(Extracted records)
▬▬▬▬▬▬

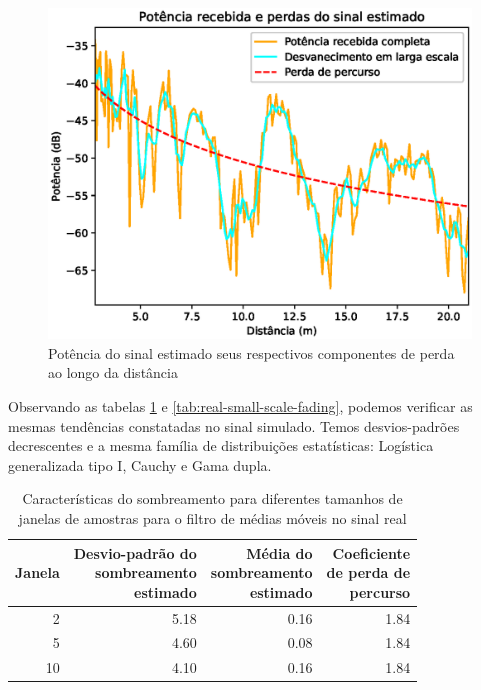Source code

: \documentclass[journal,11pt,twocolumn]{IEEEtran}
\begin{document}
\begin{figure}[h!]
    \centering
    \includegraphics[scale=0.55]{trial1_real_world_prx_estimated.eps}
    \caption{Potência do sinal estimado seus respectivos componentes de perda ao longo da distância}
    \label{fig:real-trial1}
\end{figure}

Observando as tabelas \ref{tab:real-shadowing} e \ref{tab:real-small-scale-fading}, podemos verificar as mesmas tendências constatadas no sinal simulado. Temos desvios-padrões decrescentes e a mesma família de distribuições estatísticas: Logística generalizada tipo I, Cauchy e Gama dupla.

\begin{table}[h!]
    \centering
    \begin{tabular}{r|r|r|r}
        Janela & \makecell[r]{Desvio-padrão do\\sombreamento\\estimado} & \makecell[r]{Média do\\ sombreamento\\estimado} & \makecell[r]{Coeficiente\\ de perda de \\ percurso}\\
        \hline
        2  & 5.18 & 0.16 & 1.84\\
        5  & 4.60 & 0.08 & 1.84\\
        10 & 4.10 & 0.16 & 1.84\\
    \end{tabular}
    \caption{Características do sombreamento para diferentes tamanhos de janelas de amostras para o filtro de médias móveis no sinal real}
    \label{tab:real-shadowing}
\end{table}
\end{document}
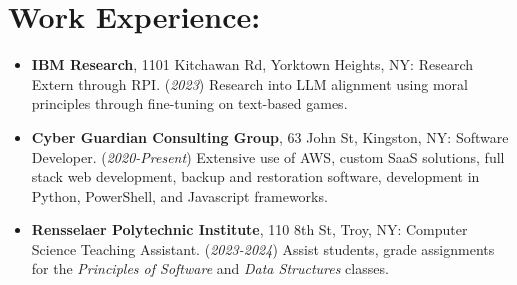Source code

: \documentclass[12pt]{article}
\begin{document}
\section*{Work Experience:}
\begin{itemize}
    \itemsep0em 
    \item \textbf{IBM Research}, 1101 Kitchawan Rd, Yorktown Heights, NY: Research Extern through RPI. (\textit{2023}) Research into LLM alignment using moral principles through fine-tuning on text-based games.
    
    \item \textbf{Cyber Guardian Consulting Group}, 63 John St, Kingston, NY: Software Developer. (\textit{2020-Present}) Extensive use of AWS, custom SaaS solutions, full stack web development, backup and restoration software, development in Python, PowerShell, and Javascript frameworks.
    
    \item \textbf{Rensselaer Polytechnic Institute}, 110 8th St, Troy, NY: Computer Science Teaching Assistant. (\textit{2023-2024}) Assist students, grade assignments for the \textit{Principles of Software} and \textit{Data Structures} classes.
\end{itemize}
\end{document}
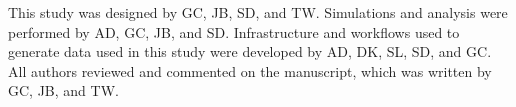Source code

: \documentclass[NETN]{stjour}
\begin{document}
\authorcontributions 
This study was designed by GC, JB, SD, and TW. Simulations and analysis were performed by AD, GC, JB, and SD. Infrastructure and workflows used to generate data used in this study were developed by AD, DK, SL, SD, and GC.  All authors reviewed and commented on the manuscript, which was written by GC, JB, and TW.

\newpage



\end{document}
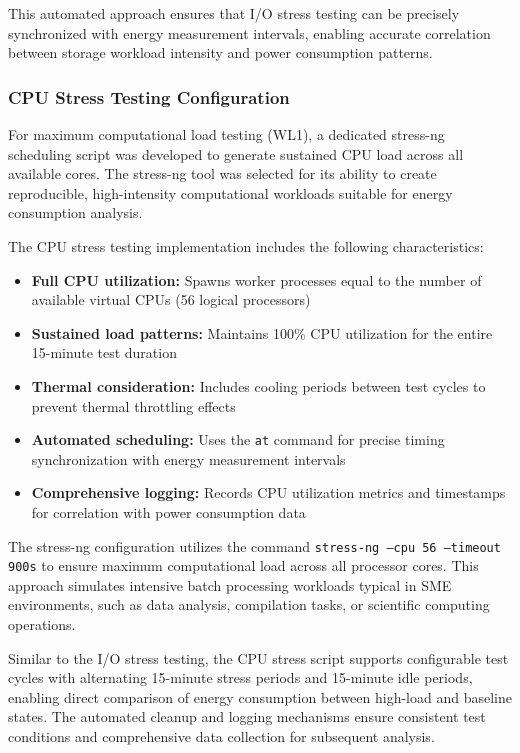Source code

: This automated approach ensures that I/O stress testing can be precisely 
synchronized with energy measurement intervals, enabling accurate correlation 
between storage workload intensity and power consumption patterns.

\subsubsection{CPU Stress Testing Configuration}
\label{methodology:cpu-stress-testing-configuration}
For maximum computational load testing (WL1), a dedicated stress-ng scheduling 
script was developed to generate sustained CPU load across all available cores. 
The stress-ng tool was selected for its ability to create reproducible, 
high-intensity computational workloads suitable for energy consumption analysis.

The CPU stress testing implementation includes the following characteristics:
\begin{itemize}
    \item \textbf{Full CPU utilization:} Spawns worker processes equal to the 
    number of available virtual CPUs (56 logical processors)
    \item \textbf{Sustained load patterns:} Maintains 100\% CPU utilization 
    for the entire 15-minute test duration
    \item \textbf{Thermal consideration:} Includes cooling periods between test 
    cycles to prevent thermal throttling effects
    \item \textbf{Automated scheduling:} Uses the \texttt{at} command for 
    precise timing synchronization with energy measurement intervals
    \item \textbf{Comprehensive logging:} Records CPU utilization metrics and 
    timestamps for correlation with power consumption data
\end{itemize}

The stress-ng configuration utilizes the command 
\texttt{stress-ng --cpu 56 --timeout 900s} to ensure maximum computational 
load across all processor cores. This approach simulates intensive batch 
processing workloads typical in SME environments, such as data analysis, 
compilation tasks, or scientific computing operations.

Similar to the I/O stress testing, the CPU stress script supports configurable 
test cycles with alternating 15-minute stress periods and 15-minute idle 
periods, enabling direct comparison of energy consumption between high-load 
and baseline states. The automated cleanup and logging mechanisms ensure 
consistent test conditions and comprehensive data collection for subsequent 
analysis.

▬▬▬▬▬▬

WHAT YOU HAVE TO DO:
Where a line of the entries above holds the word "patterns", return that line.

RESPONSE:
between storage workload intensity and power consumption patterns.
    \item \textbf{Sustained load patterns:} Maintains 100\% CPU utilization 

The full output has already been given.